Try it -> How many lines of these entries hold the string "physical"? Answer with the number alone.

___ Exercise data ___

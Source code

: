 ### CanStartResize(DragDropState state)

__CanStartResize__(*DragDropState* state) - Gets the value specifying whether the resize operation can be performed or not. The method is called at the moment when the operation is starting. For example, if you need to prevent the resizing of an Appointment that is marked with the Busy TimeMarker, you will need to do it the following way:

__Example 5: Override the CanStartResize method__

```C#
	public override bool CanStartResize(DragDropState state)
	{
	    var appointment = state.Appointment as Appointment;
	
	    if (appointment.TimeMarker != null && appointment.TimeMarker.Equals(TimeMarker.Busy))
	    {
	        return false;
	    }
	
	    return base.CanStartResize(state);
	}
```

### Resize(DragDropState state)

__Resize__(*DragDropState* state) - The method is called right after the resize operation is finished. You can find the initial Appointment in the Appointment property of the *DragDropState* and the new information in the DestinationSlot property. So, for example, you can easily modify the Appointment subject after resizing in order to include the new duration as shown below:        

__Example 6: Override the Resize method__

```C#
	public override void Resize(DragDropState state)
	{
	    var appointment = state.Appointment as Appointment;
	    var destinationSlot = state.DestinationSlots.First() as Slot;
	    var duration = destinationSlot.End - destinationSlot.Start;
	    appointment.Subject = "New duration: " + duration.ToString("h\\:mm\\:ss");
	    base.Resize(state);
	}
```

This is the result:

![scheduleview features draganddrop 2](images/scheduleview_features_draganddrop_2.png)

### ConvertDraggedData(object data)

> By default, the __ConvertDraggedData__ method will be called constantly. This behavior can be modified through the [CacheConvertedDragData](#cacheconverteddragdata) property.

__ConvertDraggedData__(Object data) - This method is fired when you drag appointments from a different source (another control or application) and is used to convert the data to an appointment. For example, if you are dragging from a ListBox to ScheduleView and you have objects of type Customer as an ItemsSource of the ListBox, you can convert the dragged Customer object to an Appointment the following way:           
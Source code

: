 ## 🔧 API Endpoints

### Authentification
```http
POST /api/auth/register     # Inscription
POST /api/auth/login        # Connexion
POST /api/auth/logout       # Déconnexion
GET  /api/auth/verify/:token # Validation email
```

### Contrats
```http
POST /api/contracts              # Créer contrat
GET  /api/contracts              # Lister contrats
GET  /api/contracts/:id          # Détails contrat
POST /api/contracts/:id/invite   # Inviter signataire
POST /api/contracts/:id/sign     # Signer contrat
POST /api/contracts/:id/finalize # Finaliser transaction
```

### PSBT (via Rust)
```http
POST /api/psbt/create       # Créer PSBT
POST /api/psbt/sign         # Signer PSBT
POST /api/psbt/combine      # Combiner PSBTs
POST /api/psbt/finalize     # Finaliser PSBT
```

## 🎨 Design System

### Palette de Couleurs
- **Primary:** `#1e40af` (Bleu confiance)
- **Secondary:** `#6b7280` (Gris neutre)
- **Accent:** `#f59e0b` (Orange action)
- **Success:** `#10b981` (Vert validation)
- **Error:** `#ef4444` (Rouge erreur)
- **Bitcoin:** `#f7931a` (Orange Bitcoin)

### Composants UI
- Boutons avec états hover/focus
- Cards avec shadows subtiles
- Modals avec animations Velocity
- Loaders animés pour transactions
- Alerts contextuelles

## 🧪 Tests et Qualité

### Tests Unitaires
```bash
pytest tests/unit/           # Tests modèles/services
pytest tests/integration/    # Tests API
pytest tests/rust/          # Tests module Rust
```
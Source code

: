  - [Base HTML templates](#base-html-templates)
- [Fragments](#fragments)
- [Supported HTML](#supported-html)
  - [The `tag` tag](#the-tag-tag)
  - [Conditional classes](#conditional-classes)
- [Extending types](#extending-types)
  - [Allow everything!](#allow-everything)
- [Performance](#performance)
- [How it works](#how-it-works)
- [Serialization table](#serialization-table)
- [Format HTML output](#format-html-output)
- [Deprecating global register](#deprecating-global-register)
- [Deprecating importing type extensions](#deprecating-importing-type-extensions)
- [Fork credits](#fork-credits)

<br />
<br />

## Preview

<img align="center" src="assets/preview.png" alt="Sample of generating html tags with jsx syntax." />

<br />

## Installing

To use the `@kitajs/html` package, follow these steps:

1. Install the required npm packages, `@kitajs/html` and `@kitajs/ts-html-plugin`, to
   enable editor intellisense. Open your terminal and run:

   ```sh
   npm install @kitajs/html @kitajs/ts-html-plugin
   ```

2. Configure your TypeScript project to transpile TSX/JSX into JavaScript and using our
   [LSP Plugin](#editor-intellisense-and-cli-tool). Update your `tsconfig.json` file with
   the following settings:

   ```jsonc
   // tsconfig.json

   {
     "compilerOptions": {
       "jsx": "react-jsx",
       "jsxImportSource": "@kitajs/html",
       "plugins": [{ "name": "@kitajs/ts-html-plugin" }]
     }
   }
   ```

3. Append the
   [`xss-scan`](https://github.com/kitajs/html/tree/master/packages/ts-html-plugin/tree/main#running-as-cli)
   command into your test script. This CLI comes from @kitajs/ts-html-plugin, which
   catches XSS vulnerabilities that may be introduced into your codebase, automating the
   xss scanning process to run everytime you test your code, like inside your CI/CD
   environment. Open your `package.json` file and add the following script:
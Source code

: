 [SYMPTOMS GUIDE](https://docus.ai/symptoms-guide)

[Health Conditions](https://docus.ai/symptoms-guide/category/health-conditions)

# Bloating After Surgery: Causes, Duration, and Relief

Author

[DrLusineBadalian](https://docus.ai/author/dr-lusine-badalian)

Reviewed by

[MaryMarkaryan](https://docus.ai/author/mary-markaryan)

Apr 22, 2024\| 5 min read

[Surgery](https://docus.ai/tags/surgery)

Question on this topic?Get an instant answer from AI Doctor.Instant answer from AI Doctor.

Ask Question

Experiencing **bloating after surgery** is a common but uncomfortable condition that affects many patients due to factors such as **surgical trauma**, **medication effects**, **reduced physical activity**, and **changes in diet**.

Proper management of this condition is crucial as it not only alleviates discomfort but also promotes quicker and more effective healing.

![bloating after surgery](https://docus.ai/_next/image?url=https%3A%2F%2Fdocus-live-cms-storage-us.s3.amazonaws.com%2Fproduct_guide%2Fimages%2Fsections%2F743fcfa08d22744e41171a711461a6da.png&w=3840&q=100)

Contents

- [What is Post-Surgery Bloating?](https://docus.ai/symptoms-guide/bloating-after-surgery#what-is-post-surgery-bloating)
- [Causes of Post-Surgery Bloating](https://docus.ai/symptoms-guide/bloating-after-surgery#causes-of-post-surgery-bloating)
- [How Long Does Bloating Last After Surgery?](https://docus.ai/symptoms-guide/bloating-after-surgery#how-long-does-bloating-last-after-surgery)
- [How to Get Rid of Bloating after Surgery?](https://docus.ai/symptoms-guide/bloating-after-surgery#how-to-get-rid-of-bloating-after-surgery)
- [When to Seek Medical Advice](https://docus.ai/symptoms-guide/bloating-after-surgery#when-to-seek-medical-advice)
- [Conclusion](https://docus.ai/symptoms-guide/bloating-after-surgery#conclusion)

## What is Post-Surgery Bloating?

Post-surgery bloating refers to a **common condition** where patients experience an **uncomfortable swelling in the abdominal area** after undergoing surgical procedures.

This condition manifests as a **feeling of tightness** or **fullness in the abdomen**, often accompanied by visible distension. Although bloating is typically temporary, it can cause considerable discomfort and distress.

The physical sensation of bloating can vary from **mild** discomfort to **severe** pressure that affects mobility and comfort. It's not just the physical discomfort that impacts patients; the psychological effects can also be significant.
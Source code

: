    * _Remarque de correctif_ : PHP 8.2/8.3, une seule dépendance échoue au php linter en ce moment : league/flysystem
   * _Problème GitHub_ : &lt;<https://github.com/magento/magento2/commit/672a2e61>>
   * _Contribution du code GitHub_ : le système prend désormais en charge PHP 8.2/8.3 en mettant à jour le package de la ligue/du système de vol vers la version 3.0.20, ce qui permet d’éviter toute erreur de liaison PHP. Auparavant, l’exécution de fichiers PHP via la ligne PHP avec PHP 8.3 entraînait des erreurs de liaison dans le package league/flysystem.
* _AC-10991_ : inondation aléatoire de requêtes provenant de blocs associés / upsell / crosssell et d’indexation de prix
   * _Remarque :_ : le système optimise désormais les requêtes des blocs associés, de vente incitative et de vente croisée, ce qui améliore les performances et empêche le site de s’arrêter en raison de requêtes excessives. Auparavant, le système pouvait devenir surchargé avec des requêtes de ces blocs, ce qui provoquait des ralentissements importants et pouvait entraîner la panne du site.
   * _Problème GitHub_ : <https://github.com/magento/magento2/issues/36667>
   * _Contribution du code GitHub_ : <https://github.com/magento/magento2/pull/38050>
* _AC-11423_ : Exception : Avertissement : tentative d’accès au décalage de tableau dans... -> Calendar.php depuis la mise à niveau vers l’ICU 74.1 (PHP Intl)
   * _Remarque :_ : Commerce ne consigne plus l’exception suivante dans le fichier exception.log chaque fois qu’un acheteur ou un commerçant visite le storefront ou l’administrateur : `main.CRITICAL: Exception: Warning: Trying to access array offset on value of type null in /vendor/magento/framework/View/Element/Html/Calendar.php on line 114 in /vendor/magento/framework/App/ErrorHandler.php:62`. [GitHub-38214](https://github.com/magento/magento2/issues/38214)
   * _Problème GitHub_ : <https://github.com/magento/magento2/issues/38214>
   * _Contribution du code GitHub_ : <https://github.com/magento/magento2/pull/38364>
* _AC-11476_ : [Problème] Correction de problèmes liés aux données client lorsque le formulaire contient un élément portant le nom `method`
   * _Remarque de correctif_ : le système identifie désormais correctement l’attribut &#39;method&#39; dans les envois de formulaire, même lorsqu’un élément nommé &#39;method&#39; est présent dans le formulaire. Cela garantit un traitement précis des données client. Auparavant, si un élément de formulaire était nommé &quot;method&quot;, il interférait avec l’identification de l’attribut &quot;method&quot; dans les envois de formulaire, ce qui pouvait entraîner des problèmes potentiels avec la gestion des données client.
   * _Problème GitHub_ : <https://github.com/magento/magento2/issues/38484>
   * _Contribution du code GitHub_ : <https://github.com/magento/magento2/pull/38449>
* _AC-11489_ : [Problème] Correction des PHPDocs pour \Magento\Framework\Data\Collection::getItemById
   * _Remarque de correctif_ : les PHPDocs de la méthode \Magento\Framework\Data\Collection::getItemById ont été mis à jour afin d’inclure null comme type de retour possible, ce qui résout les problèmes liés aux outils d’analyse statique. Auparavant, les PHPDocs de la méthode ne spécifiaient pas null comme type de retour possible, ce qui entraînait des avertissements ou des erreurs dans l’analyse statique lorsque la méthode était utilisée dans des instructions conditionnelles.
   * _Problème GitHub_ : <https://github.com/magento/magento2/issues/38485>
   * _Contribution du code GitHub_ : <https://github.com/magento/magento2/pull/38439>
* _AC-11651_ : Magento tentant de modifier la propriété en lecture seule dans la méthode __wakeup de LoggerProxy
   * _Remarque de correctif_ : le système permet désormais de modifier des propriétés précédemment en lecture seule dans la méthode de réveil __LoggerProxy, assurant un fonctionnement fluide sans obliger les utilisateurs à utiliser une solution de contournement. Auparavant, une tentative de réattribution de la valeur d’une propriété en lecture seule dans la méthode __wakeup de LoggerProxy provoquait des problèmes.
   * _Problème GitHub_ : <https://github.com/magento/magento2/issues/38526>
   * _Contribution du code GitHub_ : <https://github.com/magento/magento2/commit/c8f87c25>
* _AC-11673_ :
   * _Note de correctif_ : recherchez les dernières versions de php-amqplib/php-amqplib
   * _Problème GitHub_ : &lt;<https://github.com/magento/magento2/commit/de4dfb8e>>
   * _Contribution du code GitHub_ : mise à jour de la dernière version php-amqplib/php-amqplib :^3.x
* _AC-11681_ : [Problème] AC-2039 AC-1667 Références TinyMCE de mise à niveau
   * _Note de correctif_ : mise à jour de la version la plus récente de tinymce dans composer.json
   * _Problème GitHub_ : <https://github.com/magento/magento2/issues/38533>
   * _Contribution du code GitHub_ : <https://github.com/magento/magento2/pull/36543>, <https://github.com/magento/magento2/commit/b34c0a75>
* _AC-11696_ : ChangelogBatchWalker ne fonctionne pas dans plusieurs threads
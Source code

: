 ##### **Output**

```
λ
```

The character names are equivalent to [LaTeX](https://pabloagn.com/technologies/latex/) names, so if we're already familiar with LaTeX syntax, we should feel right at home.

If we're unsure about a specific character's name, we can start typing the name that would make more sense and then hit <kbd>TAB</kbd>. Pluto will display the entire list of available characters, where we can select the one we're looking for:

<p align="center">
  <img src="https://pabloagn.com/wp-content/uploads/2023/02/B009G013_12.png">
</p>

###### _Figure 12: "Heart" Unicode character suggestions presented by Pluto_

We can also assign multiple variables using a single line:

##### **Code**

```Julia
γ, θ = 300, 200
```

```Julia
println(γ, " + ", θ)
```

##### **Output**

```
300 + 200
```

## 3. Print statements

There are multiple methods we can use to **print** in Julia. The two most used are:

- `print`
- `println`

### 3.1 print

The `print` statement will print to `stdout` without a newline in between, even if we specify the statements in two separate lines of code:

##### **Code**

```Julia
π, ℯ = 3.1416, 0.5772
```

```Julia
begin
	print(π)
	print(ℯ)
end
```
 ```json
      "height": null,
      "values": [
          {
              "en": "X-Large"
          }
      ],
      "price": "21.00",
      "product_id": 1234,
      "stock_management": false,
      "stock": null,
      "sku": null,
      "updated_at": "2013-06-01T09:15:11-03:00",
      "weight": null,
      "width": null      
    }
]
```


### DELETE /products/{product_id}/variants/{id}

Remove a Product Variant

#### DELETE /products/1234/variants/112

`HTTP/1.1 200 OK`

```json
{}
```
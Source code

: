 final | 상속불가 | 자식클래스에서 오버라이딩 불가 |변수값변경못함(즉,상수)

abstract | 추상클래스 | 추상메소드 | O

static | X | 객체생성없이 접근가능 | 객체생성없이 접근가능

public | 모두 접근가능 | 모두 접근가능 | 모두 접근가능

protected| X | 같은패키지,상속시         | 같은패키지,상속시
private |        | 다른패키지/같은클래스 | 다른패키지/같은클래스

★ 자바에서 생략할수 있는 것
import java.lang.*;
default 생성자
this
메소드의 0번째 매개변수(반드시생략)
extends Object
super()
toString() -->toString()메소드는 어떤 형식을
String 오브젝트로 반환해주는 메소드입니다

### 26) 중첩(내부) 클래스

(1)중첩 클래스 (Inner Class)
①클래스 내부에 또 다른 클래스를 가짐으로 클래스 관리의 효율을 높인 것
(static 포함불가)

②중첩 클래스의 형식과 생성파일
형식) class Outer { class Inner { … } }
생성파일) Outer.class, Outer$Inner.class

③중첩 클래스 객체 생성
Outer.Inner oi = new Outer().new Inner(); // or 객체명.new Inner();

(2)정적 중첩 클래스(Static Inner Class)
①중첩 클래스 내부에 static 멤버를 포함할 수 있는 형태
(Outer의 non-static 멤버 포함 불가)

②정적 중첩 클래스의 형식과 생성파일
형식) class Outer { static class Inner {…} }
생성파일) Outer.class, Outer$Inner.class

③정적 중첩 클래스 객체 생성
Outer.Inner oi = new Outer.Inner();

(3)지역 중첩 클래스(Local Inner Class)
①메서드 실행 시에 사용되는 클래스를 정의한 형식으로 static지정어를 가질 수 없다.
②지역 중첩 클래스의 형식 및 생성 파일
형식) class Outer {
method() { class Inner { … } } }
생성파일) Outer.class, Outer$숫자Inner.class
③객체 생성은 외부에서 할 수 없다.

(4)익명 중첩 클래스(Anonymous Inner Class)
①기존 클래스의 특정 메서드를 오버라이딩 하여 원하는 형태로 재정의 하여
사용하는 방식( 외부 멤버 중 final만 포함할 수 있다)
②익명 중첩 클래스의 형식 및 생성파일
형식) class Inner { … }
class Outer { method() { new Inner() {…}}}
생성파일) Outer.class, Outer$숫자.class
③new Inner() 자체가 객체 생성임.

___

Answer to this task -> 2